Taoiseach Leo Varadkar has denied calling consultants at the centre of claims about inadequate mortuary services at University Hospital Waterford liars.
But he said he did not know whether the claims made by consultant pathologists at the hospital were “true, untrue or exaggerated”.
It came after the Irish Hospital Consultants Association (IHCA) said it had been alarmed by the Government’s response to a number of consultants raising their concerns.
The organisation said it is disappointing the Government had decided to question the validity of the consultants’ concerns rather than tackling the issue in a timely manner.
— IHCA (@IHCA_IE) May 1, 2019
IHCA is alarmed at response from Government to concerns raised by Consultant Pathologists over Waterford University Hospital mortuary facilities https://t.co/Ncea45ZS8b @rtenews @IrishTimes @independent_ie @irishexaminer @morningireland @TodaySOR @VirginMediaNews
It emerged last week that four consultant pathologists at the hospital wrote to the Health Service Executive last year stating the pressing need to have inadequate facilities at the hospital mortuary addressed.
In the letter, the consultants said bodies had been left to decompose in the corridors and that had led to closed-coffin funerals.
Sinn Fein has called for an independent investigation into the mortuary and post-mortem examination services at the hospital.
On Tuesday, Mr Varadkar said there is no evidence to back up the consultants’ claims that bodies were left decomposing on hospital trolleys.
Asked on Wednesday whether he believes the consultants were lying, Mr Varadkar said: “What I said was a statement of fact. There is a dispute about what the true facts are. The claim in the letter is that most deceased people were on trolleys and decomposing – that is what was claimed.

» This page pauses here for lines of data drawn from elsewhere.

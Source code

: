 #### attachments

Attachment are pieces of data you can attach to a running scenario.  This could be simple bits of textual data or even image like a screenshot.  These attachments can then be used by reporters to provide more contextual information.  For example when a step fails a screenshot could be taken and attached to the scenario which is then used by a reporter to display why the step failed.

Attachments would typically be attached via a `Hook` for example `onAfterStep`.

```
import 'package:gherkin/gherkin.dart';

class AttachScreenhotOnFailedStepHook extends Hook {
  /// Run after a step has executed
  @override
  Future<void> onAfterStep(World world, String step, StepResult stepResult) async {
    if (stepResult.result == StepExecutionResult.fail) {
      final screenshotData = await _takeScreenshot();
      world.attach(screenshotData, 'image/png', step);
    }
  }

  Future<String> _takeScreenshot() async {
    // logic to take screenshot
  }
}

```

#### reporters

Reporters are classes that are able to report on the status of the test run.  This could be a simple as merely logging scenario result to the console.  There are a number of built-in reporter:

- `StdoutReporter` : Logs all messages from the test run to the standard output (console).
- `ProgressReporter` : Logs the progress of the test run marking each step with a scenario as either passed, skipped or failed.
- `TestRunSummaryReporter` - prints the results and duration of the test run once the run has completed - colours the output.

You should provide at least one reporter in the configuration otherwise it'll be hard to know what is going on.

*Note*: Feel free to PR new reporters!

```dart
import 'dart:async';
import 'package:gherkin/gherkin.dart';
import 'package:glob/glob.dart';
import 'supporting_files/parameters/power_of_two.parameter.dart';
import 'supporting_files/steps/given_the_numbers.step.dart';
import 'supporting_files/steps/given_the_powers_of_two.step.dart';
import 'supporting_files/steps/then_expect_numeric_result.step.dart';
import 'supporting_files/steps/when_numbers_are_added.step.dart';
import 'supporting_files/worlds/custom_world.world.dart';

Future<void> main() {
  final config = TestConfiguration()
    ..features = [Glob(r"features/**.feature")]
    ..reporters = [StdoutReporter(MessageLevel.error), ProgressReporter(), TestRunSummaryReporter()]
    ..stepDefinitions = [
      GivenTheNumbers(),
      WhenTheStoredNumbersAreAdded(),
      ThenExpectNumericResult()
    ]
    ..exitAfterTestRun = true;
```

“It seems now that the picture may be a little bit more different to that and the hospital group has said there isn’t any evidence to support that claim.

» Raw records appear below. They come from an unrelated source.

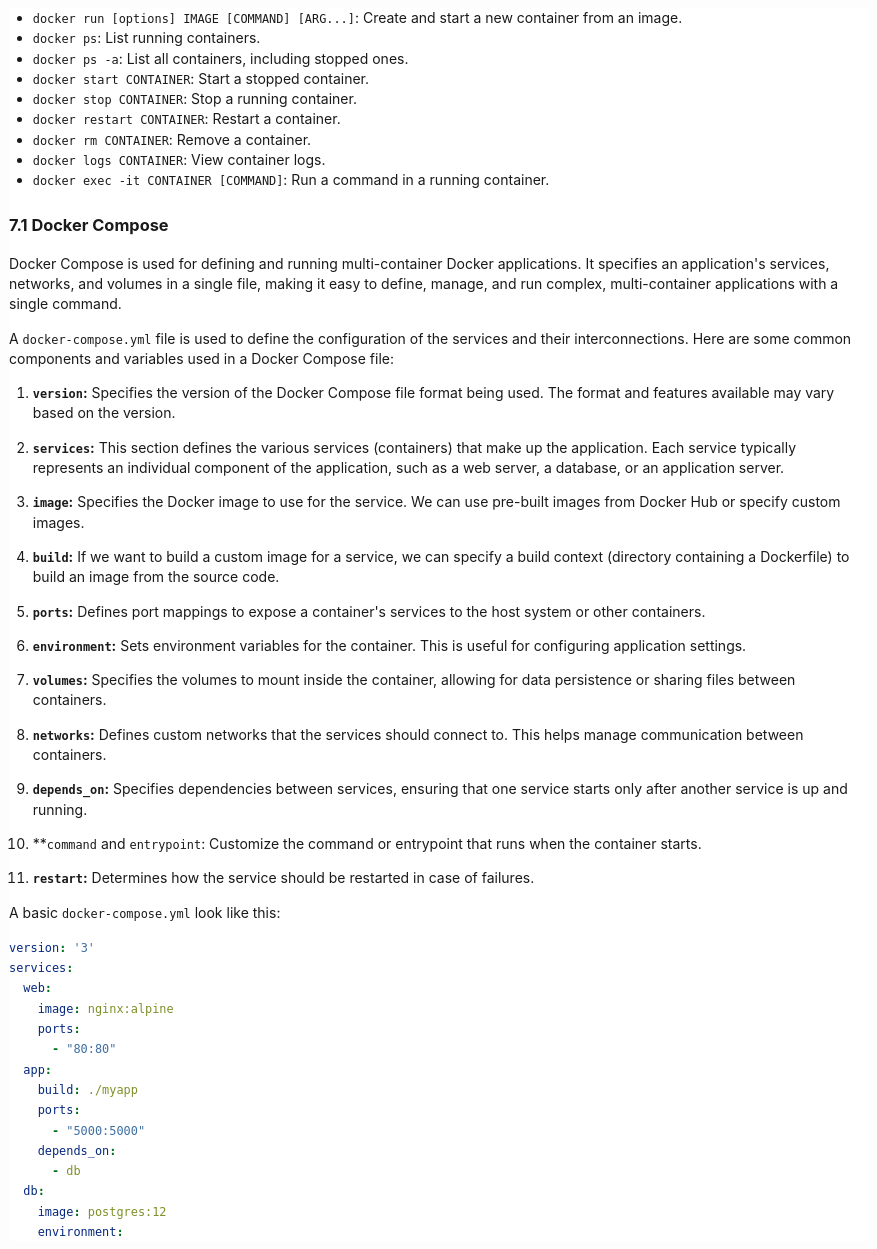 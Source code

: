 - `docker run [options] IMAGE [COMMAND] [ARG...]`: Create and start a new container from an image.
- `docker ps`: List running containers.
- `docker ps -a`: List all containers, including stopped ones.
- `docker start CONTAINER`: Start a stopped container.
- `docker stop CONTAINER`: Stop a running container.
- `docker restart CONTAINER`: Restart a container.
- `docker rm CONTAINER`: Remove a container.
- `docker logs CONTAINER`: View container logs.
- `docker exec -it CONTAINER [COMMAND]`: Run a command in a running container.


### 7.1 Docker Compose

Docker Compose is used for defining and running multi-container Docker applications. It specifies an application's services, networks, and volumes in a single file, making it easy to define, manage, and run complex, multi-container applications with a single command.

A `docker-compose.yml` file is used to define the configuration of the services and their interconnections. Here are some common components and variables used in a Docker Compose file:

1. **`version`:** Specifies the version of the Docker Compose file format being used. The format and features available may vary based on the version.

2. **`services`:** This section defines the various services (containers) that make up the application. Each service typically represents an individual component of the application, such as a web server, a database, or an application server.

3. **`image`:** Specifies the Docker image to use for the service. We can use pre-built images from Docker Hub or specify custom images.

4. **`build`:** If we want to build a custom image for a service, we can specify a build context (directory containing a Dockerfile) to build an image from the source code.

5. **`ports`:** Defines port mappings to expose a container's services to the host system or other containers.

6. **`environment`:** Sets environment variables for the container. This is useful for configuring application settings.

7. **`volumes`:** Specifies the volumes to mount inside the container, allowing for data persistence or sharing files between containers.

8. **`networks`:** Defines custom networks that the services should connect to. This helps manage communication between containers.

9. **`depends_on`:** Specifies dependencies between services, ensuring that one service starts only after another service is up and running.

10. **`command` and `entrypoint`: Customize the command or entrypoint that runs when the container starts.

11. **`restart`:** Determines how the service should be restarted in case of failures.

A basic `docker-compose.yml` look like this:

```yaml
version: '3'
services:
  web:
    image: nginx:alpine
    ports:
      - "80:80"
  app:
    build: ./myapp
    ports:
      - "5000:5000"
    depends_on:
      - db
  db:
    image: postgres:12
    environment:
```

“I don’t know what the absolute truth is, whether it’s true, untrue or exaggerated.”
The response in recent days from health service management and the Government is disappointing as it has not focused on the risks and concerns highlighted by the consultant pathologists. Donal O'Hanlon, IHCA
He said the only way to ensure the truth is through further investigation, which he said is now being considered by the Health Information Quality Authority (HIQA).
Mr Varadkar made the comments following a Cabinet meeting at Cork’s City Hall.
Dr Donal O’Hanlon, IHCA president, said the organisation “fully supports” the consultants and that it is clear they had, in the public interest, highlighted genuine issues and risks associated with the insufficiency of mortuary services.
He added: “The response in recent days from health service management and the Government is disappointing as it has not focused on the risks and concerns highlighted by the consultant pathologists.
He said a culture change is needed that encourages consultants to disclose their concerns about health service delivery risks.
“Otherwise the quality and safety of patient care is at risk,” he said.